Les réformes en cours méritent d’être poursuivies, pour promouvoir une croissance inclusive, notamment dans les secteurs non-pétroliers. Cette croissance doit générer une augmentation durable du bien-être. Cela suppose un partage équitable des dividendes de la croissance entre individus et groupes sociaux. En somme, engager le pays dans des réformes qui pourraient libérer le potentiel du secteur privé, en créant des emplois et en réduisant la prévalence de la pauvreté...« Cet objectif ne pourra être atteint que dans un cadre transparent où l’information sur la gestion des ressources de l’Etat est mise à la disposition de la population congolaise et des organisations de la société civile », a indiqué la chef de la mission du Fmi.

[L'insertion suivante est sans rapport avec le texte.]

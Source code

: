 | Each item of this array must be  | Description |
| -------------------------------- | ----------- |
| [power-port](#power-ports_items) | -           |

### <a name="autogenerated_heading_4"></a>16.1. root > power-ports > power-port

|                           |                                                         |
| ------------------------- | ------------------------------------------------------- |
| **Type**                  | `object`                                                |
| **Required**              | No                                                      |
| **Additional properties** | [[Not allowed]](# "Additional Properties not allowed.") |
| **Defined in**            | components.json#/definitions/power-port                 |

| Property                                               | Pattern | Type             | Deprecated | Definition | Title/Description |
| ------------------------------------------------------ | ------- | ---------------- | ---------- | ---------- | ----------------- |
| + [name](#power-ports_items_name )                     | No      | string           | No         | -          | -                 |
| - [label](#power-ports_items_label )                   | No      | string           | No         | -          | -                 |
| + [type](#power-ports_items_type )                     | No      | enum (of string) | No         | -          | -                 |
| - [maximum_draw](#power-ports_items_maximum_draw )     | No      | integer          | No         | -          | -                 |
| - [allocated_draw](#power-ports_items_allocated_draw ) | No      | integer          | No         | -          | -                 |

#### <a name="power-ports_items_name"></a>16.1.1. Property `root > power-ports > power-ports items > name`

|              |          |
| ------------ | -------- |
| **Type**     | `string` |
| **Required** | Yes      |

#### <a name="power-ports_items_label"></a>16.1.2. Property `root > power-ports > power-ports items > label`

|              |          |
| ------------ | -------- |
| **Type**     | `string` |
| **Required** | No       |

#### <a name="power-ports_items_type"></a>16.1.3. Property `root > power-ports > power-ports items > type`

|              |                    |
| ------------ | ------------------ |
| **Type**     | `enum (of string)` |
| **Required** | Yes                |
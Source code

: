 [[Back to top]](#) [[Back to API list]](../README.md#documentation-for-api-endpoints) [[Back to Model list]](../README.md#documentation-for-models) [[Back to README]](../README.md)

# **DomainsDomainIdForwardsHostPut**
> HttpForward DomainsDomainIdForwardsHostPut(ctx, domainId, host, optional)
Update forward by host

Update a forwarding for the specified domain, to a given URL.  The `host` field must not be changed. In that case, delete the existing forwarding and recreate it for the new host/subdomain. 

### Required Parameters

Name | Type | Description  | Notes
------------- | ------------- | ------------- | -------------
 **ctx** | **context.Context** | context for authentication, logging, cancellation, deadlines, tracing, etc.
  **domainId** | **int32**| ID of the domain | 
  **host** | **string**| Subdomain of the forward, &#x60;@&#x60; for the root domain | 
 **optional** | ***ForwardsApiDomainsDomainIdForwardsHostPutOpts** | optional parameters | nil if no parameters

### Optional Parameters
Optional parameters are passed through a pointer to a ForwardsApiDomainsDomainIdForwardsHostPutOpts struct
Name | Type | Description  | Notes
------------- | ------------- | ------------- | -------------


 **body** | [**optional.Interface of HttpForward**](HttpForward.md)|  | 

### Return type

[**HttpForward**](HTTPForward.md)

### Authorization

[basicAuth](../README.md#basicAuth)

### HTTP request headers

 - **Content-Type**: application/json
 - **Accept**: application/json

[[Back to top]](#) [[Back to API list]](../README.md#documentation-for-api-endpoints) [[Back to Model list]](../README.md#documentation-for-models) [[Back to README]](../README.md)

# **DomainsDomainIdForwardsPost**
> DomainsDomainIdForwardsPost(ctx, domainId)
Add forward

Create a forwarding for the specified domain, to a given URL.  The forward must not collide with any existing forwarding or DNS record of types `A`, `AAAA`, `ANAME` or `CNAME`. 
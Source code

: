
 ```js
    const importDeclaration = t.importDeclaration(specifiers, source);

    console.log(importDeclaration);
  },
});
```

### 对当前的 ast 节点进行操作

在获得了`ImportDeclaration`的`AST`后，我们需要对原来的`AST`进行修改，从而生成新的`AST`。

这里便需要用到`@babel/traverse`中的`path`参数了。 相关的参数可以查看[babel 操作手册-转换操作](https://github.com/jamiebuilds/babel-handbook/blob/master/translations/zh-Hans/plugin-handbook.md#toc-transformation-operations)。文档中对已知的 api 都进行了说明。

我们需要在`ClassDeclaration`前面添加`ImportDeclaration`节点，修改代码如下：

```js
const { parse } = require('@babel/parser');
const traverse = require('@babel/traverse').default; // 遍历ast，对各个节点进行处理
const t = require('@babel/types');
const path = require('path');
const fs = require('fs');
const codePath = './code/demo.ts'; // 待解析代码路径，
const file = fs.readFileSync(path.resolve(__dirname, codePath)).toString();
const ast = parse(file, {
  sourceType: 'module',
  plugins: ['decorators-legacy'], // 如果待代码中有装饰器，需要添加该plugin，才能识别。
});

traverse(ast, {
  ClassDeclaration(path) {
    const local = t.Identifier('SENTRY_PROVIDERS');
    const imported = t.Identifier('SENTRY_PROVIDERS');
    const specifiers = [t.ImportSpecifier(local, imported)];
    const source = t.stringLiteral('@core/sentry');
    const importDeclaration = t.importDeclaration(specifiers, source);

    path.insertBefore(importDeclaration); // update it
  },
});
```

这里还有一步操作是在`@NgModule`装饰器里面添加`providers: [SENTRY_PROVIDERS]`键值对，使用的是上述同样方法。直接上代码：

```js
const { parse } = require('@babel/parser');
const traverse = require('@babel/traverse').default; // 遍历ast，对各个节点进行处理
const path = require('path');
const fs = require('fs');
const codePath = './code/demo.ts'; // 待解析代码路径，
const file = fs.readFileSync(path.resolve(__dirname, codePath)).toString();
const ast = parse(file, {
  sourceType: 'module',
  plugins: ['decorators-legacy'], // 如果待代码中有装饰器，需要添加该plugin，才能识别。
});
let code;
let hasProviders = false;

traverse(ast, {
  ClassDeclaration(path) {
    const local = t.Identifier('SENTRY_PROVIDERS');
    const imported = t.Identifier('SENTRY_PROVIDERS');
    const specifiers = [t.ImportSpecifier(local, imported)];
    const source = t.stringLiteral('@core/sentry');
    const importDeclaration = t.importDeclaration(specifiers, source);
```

Dans les différents contacts qu’il a eus avec les ministères et sociétés, Abdoul Aziz Wane a insisté sur le principe de transparence qui, à en croire ses affirmations, n’est pas observé au Congo, indépendamment de l’adhésion du pays à l’ITIE.
La « gouvernance » qui constitue le second pilier des négociations est un sujet sensible, mais pas tabou. La gouvernance, entendue comme la manière dont le gouvernement gère les ressources du pays, assure le fonctionnement et le contrôle de l’Etat, en vue de son développement, au profit de l’intérêt général, constitue l’une des clés de la croissance inclusive. Sur la gouvernance et la transparence, le ministre en charge de l’économie, Gilbert Ondongo a réagi en attirant l’attention de la mission du Fmi, en faisant un distinguo entre la faiblesse de l’appareil statistique et le manque de transparence, donc de mal gouvernance. Le chef de la mission du Fmi suggère que la Congo qui n’a pas bonne presse à sujet, adopte des stratégies qui conviennent pour corriger cette image négative. A l’issue de la dernière mission du Fmi, le Congo s’était engagé à mener une étude-diagnostic sur les questions de gouvernance, pour soutenir des mesures visibles et crédibles visant à améliorer la gestion des entreprises et établissements publics, y compris la Société nationale des pétroles du Congo. Pour assainir cet environnement devenu insalubre, la lutte contre la corruption constitue une thérapie de choc sur laquelle le Chef de l’Etat marque un point d’honneur.
Au sujet de « la soutenabilité de la dette publique » qui constitue le troisième axe des négociations, Abdoul Aziz Wane a indiqué qu’elle est liée aux recettes prévisibles qui permettront à l’Etat de faire face aux intérêts de ladite dette et autres charges. Elle est évaluée à environ 110% du Produit Intérieur Brut (PIB), soit 5.329 milliards de francs CFA, hormis les dettes jugées litigieuses et les arriérés intérieurs accumulés depuis 2014. C’est ainsi qu’il est demandé au Congo de prendre ses engagements en tant qu’Etat responsable, en donnant des gages sûrs et clairs, c’est-à-dire, exprimer sa capacité à rembourser ses emprunts et à rétablir sa solvabilité. Ceci à un moment où l’activité économique du pays continue de se contracter, alors que les dépôts du gouvernement ne cessent de diminuer.
Aujourd’hui, il est question pour les autorités, de travailler à renforcer l'intégrité des processus de gestion du budget, de la trésorerie, et à prioriser les dépenses, afin d'éviter l'accumulation des arriérés. Parallèlement à cette démarche, le gouvernement est tenu de négocier avec ses créanciers, en tête desquels la Chine, afin d’obtenir la possibilité de "reprofiler ou refinancer" sa dette.